[Goal of the exercise]: When scanning the data, count every line with "title" in it, and report only the resulting number.

[Given information]:
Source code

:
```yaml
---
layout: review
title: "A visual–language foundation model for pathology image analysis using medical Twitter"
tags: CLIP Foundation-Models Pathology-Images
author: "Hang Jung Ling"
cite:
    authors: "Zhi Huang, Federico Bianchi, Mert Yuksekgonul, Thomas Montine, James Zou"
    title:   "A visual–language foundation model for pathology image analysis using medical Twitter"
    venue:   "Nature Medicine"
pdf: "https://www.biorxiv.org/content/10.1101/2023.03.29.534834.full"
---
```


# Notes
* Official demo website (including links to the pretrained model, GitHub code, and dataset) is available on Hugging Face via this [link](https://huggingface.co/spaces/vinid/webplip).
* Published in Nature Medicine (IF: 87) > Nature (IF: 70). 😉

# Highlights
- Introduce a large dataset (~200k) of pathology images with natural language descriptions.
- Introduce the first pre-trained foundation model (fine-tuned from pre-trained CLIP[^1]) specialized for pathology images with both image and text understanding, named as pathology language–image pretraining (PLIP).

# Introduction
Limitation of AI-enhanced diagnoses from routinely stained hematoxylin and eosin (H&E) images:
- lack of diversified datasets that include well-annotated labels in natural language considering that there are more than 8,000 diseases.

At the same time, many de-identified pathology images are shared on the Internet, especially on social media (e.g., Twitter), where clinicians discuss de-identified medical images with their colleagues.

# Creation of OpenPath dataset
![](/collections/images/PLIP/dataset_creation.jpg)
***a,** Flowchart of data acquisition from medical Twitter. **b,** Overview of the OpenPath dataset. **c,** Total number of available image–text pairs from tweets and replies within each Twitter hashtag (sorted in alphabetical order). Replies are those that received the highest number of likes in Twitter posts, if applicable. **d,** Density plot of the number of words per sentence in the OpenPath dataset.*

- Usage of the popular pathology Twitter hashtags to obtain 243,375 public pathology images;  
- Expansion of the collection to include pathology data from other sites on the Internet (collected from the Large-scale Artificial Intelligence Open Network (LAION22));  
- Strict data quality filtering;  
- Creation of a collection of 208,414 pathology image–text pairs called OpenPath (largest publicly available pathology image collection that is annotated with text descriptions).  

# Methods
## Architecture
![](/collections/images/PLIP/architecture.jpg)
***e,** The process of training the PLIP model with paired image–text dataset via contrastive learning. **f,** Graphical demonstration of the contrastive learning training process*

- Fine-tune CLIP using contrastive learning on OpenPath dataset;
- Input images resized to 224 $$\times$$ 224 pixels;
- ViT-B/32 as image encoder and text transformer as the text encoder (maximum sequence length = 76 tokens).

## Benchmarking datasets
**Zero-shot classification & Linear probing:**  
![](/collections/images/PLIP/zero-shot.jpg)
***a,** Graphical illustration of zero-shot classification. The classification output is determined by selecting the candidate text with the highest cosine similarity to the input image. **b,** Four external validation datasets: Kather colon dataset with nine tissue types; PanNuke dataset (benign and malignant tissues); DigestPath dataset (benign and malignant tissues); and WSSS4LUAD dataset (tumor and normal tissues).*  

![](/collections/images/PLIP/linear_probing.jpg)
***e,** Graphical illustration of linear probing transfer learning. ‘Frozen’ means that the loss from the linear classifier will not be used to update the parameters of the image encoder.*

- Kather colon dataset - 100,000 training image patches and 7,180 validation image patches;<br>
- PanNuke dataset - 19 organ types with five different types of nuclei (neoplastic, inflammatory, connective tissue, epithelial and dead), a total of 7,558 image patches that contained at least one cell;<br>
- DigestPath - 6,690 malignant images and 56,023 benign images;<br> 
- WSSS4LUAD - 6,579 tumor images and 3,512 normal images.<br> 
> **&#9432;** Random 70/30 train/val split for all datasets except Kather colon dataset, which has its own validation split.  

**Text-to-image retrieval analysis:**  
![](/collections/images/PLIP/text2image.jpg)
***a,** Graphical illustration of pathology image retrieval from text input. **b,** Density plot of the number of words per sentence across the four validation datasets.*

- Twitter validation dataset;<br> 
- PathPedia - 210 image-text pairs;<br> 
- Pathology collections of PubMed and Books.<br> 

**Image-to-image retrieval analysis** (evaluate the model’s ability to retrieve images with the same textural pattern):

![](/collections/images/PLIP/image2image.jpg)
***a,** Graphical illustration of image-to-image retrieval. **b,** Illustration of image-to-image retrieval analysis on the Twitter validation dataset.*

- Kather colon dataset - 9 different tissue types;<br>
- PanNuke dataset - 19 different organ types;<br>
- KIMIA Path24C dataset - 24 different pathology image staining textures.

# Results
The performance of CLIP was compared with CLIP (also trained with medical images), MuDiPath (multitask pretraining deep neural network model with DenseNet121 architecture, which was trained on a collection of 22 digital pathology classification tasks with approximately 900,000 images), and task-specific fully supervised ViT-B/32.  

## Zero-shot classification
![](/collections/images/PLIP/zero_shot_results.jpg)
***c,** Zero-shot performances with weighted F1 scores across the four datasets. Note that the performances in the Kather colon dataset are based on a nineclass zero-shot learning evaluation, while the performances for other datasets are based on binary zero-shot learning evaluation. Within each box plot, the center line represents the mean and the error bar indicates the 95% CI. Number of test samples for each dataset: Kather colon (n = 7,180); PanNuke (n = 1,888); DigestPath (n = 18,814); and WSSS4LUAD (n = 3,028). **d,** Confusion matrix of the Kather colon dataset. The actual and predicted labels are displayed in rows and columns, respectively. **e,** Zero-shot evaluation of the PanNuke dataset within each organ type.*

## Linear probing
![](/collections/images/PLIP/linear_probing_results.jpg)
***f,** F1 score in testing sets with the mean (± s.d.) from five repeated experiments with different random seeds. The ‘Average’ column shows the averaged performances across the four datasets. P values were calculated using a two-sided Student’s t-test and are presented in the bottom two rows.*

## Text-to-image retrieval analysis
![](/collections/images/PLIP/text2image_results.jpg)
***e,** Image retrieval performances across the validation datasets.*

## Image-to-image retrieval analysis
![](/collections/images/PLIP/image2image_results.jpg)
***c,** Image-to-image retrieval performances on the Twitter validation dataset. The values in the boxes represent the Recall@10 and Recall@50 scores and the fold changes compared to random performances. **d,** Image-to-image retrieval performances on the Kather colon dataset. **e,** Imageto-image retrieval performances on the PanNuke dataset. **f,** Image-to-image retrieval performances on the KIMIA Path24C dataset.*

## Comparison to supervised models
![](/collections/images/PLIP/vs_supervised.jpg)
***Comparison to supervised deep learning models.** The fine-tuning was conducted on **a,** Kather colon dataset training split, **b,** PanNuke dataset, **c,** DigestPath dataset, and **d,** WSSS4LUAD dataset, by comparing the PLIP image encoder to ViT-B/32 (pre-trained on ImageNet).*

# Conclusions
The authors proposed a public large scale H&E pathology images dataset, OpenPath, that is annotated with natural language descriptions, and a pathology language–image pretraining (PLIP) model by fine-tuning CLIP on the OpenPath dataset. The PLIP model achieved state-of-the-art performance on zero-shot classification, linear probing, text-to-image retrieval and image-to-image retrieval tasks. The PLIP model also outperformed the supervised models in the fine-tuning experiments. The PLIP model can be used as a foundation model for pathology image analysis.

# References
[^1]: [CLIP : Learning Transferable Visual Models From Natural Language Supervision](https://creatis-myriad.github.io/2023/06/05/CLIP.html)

[Solution for this task]: 2